Required work: Each line from the one with "shows the controls;" to the final line of the data must be reproduced exactly, and no other line may appear.

Source records:
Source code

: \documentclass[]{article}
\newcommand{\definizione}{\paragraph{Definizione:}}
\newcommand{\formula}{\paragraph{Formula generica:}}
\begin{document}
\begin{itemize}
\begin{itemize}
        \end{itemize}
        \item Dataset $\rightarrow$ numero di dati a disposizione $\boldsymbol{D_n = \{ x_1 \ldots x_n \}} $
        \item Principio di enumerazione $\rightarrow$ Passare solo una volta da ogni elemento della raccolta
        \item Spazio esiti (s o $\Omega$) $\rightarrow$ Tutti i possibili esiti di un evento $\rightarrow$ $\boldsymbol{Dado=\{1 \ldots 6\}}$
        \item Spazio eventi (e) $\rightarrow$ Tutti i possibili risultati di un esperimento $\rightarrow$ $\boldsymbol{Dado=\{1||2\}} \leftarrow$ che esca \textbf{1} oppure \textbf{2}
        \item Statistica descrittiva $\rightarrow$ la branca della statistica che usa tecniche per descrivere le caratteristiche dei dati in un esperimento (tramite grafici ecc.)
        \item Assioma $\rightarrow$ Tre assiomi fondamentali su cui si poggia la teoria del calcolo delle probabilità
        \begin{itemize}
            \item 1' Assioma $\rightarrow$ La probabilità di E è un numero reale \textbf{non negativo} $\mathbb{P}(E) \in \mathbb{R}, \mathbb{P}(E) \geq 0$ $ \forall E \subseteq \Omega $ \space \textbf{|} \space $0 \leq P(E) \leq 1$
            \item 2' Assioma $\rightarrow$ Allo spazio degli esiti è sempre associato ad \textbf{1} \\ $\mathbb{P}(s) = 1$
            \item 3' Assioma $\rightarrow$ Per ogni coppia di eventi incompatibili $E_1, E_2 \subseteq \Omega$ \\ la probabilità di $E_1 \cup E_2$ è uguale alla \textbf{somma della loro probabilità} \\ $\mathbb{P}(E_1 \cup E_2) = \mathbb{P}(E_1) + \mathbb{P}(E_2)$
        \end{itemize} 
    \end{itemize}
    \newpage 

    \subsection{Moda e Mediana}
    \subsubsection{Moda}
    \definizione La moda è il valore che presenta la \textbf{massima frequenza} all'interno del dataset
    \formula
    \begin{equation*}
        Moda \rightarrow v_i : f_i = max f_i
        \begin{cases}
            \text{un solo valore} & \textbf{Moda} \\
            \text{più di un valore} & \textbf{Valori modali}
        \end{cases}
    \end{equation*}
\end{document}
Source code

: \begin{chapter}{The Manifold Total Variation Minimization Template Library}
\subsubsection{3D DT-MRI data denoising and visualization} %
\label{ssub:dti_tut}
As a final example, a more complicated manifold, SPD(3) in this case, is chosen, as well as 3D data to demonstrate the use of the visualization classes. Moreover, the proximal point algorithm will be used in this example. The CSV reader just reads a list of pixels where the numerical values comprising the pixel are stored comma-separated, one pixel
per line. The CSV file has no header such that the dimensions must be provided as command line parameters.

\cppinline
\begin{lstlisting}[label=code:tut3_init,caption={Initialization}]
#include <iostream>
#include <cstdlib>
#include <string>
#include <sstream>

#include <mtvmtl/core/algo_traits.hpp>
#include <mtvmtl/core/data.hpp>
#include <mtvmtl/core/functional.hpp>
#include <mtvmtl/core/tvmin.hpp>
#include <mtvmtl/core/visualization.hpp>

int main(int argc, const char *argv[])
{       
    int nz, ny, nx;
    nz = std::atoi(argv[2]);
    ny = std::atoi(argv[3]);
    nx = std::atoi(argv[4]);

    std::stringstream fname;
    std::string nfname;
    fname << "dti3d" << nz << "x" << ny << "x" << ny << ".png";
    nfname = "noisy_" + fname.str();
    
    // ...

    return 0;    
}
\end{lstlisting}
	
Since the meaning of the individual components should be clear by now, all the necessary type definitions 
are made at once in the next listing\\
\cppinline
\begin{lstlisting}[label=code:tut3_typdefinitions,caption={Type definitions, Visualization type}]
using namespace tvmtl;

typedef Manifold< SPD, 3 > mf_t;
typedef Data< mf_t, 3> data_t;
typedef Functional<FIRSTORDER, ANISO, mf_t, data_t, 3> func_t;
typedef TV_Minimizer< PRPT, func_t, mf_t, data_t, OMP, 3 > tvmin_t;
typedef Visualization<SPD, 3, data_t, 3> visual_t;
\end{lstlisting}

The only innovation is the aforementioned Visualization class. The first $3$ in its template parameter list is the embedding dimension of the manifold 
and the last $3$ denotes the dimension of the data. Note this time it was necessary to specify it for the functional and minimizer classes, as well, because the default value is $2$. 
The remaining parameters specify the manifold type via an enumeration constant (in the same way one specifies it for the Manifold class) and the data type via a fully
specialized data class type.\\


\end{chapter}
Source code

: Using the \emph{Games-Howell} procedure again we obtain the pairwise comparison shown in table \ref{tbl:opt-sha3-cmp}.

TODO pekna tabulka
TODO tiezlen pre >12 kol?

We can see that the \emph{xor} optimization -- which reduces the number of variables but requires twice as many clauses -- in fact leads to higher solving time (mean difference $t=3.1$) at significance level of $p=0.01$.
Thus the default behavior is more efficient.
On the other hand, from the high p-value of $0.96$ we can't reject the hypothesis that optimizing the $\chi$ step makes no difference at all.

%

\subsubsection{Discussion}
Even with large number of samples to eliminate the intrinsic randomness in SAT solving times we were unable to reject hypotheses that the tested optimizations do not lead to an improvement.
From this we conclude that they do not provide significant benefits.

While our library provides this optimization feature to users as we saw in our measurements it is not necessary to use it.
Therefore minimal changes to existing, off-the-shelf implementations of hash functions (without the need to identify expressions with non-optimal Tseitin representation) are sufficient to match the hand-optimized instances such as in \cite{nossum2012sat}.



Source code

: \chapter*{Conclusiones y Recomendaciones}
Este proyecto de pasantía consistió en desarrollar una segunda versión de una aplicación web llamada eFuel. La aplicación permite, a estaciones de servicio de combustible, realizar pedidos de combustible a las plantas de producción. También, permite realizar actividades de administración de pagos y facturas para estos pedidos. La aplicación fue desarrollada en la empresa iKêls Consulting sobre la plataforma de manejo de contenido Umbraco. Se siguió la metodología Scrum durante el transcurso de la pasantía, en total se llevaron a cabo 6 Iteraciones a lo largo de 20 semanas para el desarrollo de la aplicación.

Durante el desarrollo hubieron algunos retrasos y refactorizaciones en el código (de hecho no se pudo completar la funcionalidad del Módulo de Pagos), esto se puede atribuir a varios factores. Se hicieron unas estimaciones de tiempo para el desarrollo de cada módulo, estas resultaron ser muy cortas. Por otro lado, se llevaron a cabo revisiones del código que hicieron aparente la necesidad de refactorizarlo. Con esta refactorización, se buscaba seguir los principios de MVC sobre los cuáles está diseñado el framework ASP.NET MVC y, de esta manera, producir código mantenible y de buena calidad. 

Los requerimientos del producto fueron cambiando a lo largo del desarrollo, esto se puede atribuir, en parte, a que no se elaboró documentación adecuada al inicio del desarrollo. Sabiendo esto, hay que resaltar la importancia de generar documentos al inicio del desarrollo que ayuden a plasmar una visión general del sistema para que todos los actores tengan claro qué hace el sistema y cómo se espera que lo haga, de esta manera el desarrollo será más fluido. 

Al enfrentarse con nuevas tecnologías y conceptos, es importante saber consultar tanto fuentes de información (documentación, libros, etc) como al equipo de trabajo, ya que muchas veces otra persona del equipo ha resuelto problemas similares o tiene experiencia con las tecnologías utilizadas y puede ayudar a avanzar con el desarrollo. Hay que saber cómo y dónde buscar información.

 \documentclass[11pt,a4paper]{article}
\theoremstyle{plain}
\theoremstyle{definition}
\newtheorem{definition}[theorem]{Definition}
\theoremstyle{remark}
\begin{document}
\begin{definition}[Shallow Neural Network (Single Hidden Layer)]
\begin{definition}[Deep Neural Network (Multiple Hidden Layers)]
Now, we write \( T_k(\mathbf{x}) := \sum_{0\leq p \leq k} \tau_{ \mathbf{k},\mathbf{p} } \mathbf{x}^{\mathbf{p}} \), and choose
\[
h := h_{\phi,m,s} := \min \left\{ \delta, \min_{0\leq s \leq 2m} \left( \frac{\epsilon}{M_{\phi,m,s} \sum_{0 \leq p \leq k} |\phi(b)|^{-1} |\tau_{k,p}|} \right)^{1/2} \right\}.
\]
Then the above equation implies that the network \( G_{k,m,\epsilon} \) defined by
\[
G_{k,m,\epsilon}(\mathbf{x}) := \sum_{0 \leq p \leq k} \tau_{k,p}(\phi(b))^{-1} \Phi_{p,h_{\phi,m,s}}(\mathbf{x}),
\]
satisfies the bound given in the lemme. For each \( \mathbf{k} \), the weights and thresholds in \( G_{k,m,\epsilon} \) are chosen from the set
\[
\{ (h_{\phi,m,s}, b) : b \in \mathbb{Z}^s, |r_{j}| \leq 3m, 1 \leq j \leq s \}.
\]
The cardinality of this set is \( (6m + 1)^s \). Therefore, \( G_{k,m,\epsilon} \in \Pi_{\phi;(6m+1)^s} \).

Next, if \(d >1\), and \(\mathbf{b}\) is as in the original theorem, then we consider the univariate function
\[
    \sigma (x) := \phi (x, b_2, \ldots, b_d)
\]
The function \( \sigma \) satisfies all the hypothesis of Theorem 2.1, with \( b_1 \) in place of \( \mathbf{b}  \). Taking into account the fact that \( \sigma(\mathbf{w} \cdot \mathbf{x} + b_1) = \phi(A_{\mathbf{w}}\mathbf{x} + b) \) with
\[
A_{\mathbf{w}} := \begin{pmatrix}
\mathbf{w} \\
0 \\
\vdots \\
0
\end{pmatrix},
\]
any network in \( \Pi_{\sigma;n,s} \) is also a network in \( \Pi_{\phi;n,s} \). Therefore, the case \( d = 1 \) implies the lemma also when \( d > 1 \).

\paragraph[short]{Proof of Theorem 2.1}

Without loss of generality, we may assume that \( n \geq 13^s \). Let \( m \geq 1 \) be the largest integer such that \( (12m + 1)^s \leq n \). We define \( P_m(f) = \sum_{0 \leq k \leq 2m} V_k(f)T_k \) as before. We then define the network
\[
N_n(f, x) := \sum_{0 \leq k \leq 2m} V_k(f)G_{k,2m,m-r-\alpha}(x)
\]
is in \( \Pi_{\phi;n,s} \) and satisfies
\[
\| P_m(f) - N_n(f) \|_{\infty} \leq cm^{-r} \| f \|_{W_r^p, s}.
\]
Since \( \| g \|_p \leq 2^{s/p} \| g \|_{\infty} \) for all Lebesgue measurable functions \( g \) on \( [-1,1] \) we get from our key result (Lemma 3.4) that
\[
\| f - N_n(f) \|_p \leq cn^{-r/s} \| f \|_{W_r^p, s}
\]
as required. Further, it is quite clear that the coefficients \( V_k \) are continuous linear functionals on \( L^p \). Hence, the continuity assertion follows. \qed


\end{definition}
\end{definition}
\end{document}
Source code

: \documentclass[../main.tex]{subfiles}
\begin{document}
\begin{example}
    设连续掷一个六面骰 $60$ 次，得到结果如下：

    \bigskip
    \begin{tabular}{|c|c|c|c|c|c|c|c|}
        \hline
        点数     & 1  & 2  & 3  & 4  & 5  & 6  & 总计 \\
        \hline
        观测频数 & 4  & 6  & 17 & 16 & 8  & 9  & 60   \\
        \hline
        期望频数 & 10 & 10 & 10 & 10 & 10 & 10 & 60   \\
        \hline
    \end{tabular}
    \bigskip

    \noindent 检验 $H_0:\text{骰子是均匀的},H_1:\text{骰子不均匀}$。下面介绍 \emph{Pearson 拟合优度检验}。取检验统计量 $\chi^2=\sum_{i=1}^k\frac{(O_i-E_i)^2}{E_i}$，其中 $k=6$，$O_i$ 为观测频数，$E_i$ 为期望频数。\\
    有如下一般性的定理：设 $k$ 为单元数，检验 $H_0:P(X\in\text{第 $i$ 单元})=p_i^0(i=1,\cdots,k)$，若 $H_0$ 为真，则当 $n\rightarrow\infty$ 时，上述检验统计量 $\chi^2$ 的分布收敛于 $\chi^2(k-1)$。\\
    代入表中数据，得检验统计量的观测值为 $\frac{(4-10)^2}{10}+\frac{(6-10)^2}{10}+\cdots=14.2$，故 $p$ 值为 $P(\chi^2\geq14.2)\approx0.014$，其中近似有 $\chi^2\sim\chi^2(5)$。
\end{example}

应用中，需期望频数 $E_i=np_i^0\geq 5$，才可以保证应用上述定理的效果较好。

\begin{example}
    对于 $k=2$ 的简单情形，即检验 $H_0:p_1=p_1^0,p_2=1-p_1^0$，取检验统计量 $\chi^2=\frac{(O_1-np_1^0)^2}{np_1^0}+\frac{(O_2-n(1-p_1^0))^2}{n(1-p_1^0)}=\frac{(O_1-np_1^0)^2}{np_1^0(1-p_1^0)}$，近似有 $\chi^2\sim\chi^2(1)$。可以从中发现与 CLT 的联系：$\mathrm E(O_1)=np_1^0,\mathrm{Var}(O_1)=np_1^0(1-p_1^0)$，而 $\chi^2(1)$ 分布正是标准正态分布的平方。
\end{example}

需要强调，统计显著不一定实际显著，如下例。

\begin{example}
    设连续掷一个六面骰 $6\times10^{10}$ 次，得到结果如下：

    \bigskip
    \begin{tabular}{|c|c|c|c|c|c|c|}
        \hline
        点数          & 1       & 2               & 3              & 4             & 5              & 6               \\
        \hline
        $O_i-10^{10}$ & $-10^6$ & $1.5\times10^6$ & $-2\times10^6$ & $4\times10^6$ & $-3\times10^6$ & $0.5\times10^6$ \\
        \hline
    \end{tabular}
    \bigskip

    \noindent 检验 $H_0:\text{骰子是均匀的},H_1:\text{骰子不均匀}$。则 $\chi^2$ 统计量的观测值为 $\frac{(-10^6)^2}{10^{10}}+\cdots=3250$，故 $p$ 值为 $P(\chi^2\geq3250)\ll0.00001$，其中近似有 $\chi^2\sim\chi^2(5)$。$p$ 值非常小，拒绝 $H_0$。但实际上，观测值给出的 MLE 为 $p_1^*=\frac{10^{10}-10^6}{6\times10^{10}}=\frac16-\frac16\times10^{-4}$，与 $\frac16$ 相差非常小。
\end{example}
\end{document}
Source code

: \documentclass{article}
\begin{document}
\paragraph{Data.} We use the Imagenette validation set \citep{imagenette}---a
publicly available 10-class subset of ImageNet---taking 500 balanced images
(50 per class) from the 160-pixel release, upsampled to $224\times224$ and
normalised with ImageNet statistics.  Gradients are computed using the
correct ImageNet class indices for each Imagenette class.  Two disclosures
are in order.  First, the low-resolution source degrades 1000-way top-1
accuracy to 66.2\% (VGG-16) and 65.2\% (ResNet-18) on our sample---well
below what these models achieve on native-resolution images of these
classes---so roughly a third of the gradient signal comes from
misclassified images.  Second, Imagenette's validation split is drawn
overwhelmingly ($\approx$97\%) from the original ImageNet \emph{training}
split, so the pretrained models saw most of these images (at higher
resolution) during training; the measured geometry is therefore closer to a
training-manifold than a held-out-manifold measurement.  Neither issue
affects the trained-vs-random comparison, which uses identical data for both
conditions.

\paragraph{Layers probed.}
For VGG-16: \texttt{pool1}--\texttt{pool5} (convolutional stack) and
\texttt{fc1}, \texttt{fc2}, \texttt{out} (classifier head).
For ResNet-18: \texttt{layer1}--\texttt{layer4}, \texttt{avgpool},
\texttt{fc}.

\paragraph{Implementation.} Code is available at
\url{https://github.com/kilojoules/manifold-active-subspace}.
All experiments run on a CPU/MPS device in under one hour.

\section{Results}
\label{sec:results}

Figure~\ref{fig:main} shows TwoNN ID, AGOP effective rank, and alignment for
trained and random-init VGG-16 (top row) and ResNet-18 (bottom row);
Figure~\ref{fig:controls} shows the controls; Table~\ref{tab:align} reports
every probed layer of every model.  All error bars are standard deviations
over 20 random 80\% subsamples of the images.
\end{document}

Answer area:
Figure~\ref{fig:controls} shows the controls; Table~\ref{tab:align} reports
every probed layer of every model.  All error bars are standard deviations
over 20 random 80\% subsamples of the images.
\end{document}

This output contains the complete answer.